Zenith rastrea esa ausencia de forma para darle, además del recipiente más adecuado, una voz clara a todas sus sonoridades. Los más de 25.000 textos escritos, entre cartas, diarios heterónimos y poemas nunca publicados, que Pessoa depositó en un baúl cuyo cerrojo sólo volvió a desatrancarse tras su fallecimiento, han servido para edificar la que seguramente sea la biografía más completa de un autor, en algunos aspectos, aún por localizar. Experto en lengua inglesa, llegó al mundo el mismo año en el que un asesino sin nombre asesinaba en Inglaterra prostitutas. Se sintió muy cerca de Oscar Wilde, para el que escribió una biografía sirviéndose tan sólo de la posición de las estrellas en el momento de su nacimiento. Fue amigo de Aleister Crowley, “el hombre más perverso del mundo”, al que conoció en su feliz enamoramiento y en su obsesión por la mujer que le había abandonado. Quizá las páginas más memorables de este libro lleno de descubrimientos sorprendentes sean aquellas en las que un avejentado mago inglés deambula por las húmedas calles de Lisboa cogido a los mil brazos de un translúcido poeta en cuyo corazón resuena un coro de infinitas voces discrepantes. Las páginas escritas por Zenith nos hacen estar ahí, como si también nosotros transitáramos ese mundo desvanecido aferrados a un brazo fantasmal. Pero en realidad —como nosotros— Crowley iba del brazo de la niebla.
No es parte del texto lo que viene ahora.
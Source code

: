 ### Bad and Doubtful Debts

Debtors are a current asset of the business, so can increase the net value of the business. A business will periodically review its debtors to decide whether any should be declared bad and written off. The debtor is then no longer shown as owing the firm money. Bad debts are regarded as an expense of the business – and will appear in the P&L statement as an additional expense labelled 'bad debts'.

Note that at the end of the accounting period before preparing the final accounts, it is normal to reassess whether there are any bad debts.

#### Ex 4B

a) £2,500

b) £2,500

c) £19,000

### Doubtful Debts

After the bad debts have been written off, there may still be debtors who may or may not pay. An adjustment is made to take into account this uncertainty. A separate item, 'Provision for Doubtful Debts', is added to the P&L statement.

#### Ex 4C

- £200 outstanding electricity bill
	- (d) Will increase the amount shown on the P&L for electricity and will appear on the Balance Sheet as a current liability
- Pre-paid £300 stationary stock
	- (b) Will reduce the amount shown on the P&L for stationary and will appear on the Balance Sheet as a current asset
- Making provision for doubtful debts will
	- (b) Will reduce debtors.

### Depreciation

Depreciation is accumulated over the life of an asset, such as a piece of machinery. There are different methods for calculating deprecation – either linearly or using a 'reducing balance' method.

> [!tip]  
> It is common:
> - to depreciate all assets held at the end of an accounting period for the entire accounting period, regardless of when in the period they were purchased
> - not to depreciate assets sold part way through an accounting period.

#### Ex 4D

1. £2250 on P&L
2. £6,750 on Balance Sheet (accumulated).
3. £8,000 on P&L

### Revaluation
Tengo en mí como una bruma
que nada es ni contiene.
Una nostalgia de nada humano,
el deseo de algún bien.
Me envuelve
como una niebla,
y veo la estrella final brillando
sobre la colilla de mi cenicero.
Me fumé la vida. ¡Qué incierto
todo lo que vi o leí!
Y todo el mundo es un gran libro abierto
que me sonríe en una lengua desconocida.
Curioso efecto final: cuando se cierra el libro, queda la extraña sensación —“¡qué incierto todo lo que vi o leí!”— de que lo único real era Pessoa.